Entries taken from a collection —
- Opening Delimiter -

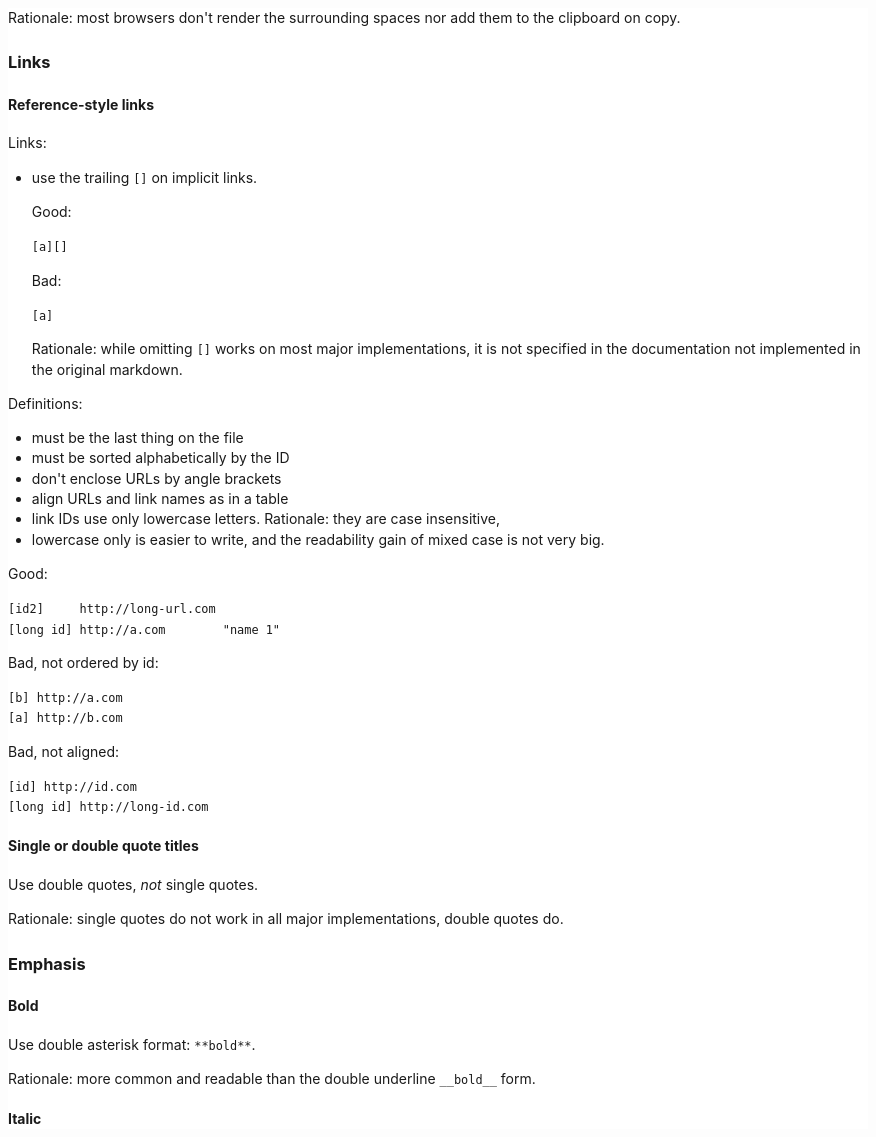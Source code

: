 Rationale: most browsers don't render the surrounding spaces nor add them to the clipboard on copy.

### Links

#### Reference-style links

Links:

-   use the trailing `[]` on implicit links.

    Good:

        [a][]

    Bad:

        [a]

    Rationale: while omitting `[]` works on most major implementations,
    it is not specified in the documentation not implemented in the original markdown.

Definitions:

- must be the last thing on the file
- must be sorted alphabetically by the ID
- don't enclose URLs by angle brackets
- align URLs and link names as in a table
- link IDs use only lowercase letters. Rationale: they are case insensitive,
- lowercase only is easier to write, and the readability gain of mixed case is not very big.

Good:

    [id2]     http://long-url.com
    [long id] http://a.com        "name 1"

Bad, not ordered by id:

    [b] http://a.com
    [a] http://b.com

Bad, not aligned:

    [id] http://id.com
    [long id] http://long-id.com

#### Single or double quote titles

Use double quotes, *not* single quotes.

Rationale: single quotes do not work in all major implementations, double quotes do.

### Emphasis

#### Bold

Use double asterisk format: `**bold**`.

Rationale: more common and readable than the double underline `__bold__` form.

#### Italic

- Closing Delimiter -

YOUR GOAL — Only the entries themselves should be output, word for word, with all pictures omitted.

ANSWER SPACE —
Source code

: Rationale: most browsers don't render the surrounding spaces nor add them to the clipboard on copy.

### Links

#### Reference-style links

Links:

-   use the trailing `[]` on implicit links.

    Good:

        [a][]

    Bad:

        [a]

    Rationale: while omitting `[]` works on most major implementations,
    it is not specified in the documentation not implemented in the original markdown.

Definitions:

- must be the last thing on the file
- must be sorted alphabetically by the ID
- don't enclose URLs by angle brackets
- align URLs and link names as in a table
- link IDs use only lowercase letters. Rationale: they are case insensitive,
- lowercase only is easier to write, and the readability gain of mixed case is not very big.

Good:

    [id2]     http://long-url.com
    [long id] http://a.com        "name 1"

Bad, not ordered by id:

    [b] http://a.com
    [a] http://b.com

Bad, not aligned:

    [id] http://id.com
    [long id] http://long-id.com

#### Single or double quote titles

Use double quotes, *not* single quotes.

Rationale: single quotes do not work in all major implementations, double quotes do.

### Emphasis

#### Bold

Use double asterisk format: `**bold**`.

Rationale: more common and readable than the double underline `__bold__` form.

#### Italic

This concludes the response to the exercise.